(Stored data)
○ ○ ○ ○

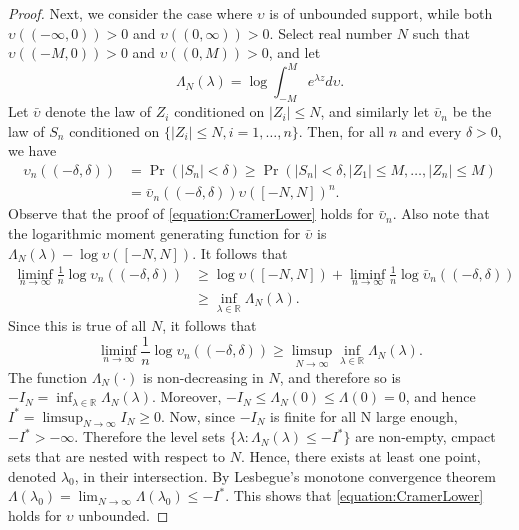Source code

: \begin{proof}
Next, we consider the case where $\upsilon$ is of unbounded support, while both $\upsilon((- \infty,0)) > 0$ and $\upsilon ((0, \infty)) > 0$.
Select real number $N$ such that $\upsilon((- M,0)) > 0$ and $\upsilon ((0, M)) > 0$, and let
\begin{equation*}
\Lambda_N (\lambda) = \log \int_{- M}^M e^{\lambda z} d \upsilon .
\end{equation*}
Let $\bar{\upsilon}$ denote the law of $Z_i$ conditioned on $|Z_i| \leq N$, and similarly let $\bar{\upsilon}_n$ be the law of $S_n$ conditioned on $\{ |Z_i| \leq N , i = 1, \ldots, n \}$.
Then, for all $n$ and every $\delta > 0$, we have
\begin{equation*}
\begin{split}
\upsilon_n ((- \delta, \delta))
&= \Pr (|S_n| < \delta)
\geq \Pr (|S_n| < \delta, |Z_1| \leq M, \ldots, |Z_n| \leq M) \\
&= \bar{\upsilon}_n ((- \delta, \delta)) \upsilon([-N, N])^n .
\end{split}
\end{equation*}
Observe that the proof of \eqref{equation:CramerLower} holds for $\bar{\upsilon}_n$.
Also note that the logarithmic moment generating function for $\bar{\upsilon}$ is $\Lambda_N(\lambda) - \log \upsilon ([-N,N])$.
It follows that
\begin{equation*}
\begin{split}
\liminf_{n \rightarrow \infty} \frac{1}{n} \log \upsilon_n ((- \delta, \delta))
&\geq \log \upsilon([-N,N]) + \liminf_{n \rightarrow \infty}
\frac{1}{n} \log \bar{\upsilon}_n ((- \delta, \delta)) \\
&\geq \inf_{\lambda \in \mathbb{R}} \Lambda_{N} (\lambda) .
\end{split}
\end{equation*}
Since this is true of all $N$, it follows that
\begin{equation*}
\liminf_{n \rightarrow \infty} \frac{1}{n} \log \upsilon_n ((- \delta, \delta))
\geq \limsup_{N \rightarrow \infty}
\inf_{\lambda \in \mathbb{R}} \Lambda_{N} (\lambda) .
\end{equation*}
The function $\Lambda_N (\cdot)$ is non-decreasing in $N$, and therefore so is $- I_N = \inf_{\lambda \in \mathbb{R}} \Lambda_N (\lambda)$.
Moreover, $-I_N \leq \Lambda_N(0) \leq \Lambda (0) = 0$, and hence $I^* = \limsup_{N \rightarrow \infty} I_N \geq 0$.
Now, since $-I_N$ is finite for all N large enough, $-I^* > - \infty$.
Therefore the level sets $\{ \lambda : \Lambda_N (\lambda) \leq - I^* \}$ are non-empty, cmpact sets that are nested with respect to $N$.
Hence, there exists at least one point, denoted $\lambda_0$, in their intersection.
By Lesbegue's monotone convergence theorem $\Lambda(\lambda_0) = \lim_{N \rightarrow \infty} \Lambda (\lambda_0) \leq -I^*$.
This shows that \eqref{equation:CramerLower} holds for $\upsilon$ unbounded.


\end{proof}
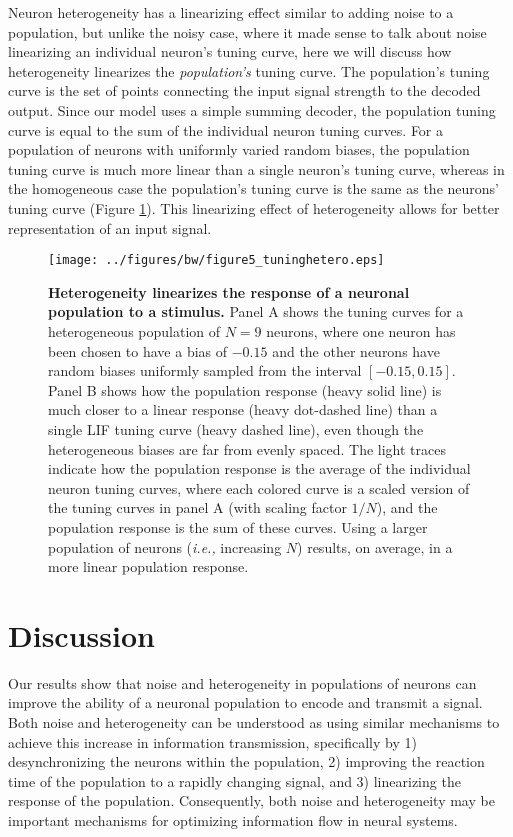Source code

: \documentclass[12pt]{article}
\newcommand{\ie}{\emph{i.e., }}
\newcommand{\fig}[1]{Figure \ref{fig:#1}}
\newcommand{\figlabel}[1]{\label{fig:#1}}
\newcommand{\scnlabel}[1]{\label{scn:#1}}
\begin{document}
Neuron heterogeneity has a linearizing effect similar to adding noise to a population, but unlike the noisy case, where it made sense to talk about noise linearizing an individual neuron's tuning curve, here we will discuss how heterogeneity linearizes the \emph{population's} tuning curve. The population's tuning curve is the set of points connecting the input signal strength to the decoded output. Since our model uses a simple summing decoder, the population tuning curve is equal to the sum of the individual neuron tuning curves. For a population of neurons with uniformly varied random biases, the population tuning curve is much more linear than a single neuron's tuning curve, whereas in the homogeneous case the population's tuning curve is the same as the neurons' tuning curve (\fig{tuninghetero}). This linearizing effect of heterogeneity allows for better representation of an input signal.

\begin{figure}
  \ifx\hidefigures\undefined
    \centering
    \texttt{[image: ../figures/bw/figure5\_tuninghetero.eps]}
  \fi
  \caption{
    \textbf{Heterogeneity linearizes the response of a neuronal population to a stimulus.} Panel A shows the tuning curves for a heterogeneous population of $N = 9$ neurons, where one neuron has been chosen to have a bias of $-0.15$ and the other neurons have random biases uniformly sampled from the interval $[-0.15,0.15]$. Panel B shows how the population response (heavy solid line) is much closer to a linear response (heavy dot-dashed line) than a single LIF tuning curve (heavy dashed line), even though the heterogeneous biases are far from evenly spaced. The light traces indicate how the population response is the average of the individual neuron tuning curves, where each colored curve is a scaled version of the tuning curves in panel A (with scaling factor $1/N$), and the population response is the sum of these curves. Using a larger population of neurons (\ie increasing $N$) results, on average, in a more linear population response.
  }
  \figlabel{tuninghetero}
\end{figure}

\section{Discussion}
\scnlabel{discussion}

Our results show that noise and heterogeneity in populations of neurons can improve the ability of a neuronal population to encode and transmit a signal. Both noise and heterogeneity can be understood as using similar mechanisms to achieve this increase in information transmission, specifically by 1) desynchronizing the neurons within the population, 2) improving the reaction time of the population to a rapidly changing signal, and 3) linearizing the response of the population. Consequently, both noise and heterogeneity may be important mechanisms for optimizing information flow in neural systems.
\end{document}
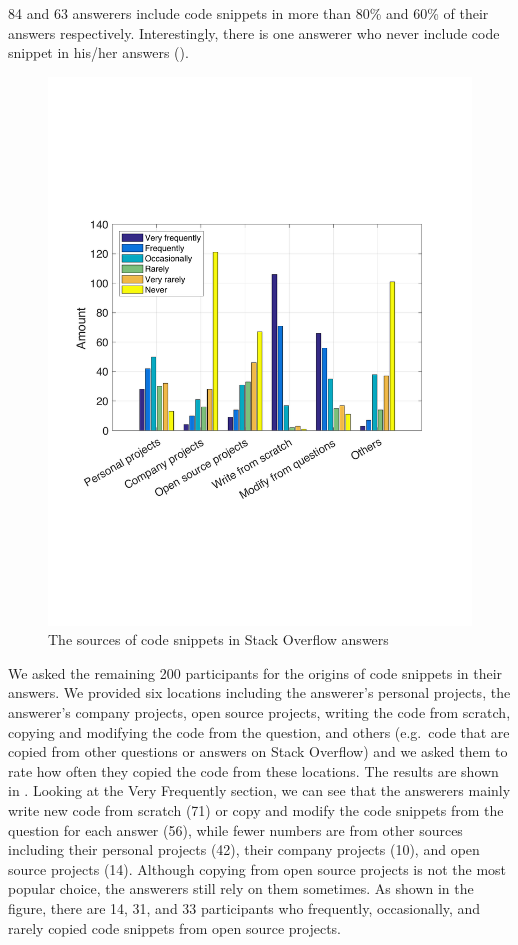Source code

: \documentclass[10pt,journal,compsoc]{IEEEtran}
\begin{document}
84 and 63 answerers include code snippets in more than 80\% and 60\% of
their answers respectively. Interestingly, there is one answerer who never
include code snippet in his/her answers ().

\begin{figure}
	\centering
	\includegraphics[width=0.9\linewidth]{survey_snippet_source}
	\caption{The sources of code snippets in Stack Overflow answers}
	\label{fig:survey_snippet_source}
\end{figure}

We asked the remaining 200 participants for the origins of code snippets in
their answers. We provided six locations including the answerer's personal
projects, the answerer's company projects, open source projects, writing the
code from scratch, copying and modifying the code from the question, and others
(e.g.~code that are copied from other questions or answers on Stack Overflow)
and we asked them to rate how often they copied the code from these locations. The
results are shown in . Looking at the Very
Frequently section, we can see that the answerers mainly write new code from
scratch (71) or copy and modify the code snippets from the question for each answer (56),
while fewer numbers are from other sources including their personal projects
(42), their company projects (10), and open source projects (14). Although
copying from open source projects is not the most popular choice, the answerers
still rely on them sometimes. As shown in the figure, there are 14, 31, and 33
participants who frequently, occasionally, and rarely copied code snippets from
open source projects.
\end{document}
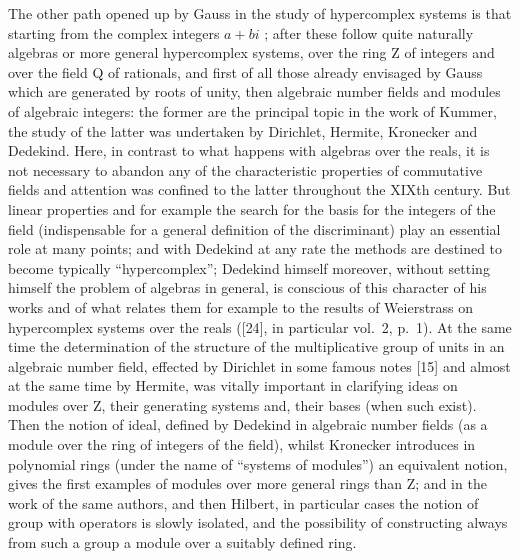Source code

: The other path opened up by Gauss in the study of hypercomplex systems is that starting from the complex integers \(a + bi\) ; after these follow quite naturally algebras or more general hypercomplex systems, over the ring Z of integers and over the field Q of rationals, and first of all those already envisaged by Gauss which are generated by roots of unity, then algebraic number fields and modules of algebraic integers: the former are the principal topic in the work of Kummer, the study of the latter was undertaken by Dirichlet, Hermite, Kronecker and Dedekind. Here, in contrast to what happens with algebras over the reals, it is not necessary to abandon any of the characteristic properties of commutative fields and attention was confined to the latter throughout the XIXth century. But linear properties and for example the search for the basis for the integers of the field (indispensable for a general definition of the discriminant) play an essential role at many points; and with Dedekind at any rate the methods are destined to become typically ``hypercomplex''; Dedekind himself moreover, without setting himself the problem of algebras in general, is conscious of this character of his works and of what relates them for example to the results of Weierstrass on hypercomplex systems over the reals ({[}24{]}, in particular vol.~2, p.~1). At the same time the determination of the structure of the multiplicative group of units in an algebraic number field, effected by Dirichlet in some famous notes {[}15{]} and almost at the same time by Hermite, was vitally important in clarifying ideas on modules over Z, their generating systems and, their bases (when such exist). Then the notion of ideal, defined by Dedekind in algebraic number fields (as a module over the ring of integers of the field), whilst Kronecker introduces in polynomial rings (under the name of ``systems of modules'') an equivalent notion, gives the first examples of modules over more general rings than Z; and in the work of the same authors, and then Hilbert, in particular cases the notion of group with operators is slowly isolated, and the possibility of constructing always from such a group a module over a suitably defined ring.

○ ○ ○ ○

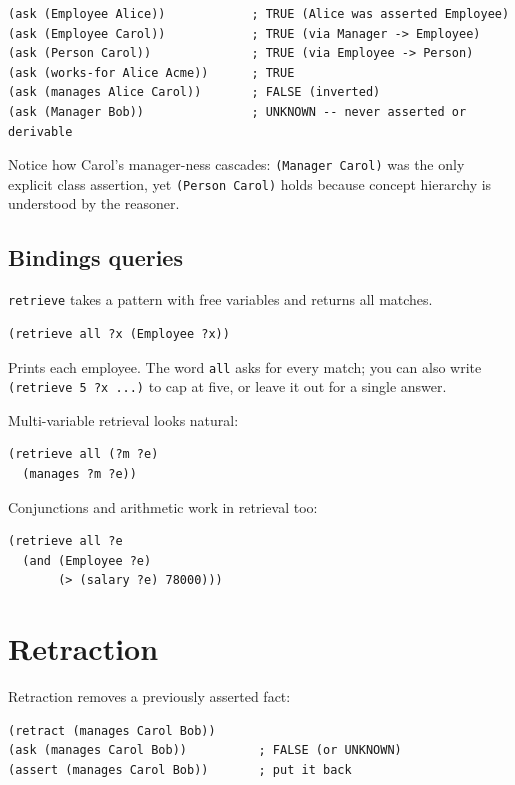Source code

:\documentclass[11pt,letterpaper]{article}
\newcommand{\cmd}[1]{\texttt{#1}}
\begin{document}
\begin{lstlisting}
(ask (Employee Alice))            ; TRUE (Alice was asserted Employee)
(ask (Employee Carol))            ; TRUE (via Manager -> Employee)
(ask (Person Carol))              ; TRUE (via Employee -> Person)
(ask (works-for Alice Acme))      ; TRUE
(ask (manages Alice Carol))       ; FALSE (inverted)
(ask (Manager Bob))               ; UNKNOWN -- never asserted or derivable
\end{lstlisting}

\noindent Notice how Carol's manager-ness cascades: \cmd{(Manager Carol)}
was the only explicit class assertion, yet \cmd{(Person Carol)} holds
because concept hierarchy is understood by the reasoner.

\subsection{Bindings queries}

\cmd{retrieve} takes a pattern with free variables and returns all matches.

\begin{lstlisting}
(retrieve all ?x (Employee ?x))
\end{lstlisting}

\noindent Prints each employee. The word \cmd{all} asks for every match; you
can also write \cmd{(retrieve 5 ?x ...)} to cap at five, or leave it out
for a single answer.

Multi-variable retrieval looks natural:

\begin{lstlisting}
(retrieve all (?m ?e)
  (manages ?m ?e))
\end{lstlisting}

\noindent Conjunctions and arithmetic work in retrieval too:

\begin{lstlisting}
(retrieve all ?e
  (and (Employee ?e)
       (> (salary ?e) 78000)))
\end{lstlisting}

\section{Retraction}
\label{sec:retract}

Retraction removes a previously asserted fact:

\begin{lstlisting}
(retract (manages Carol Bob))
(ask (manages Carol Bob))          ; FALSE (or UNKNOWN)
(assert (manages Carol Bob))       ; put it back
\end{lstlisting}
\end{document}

○ ○ ○ ○

WORK INSTRUCTIONS
The answer should be a number alone: how many lines of the entries hold the word "noindent"?

THE COMPLETED TASK
3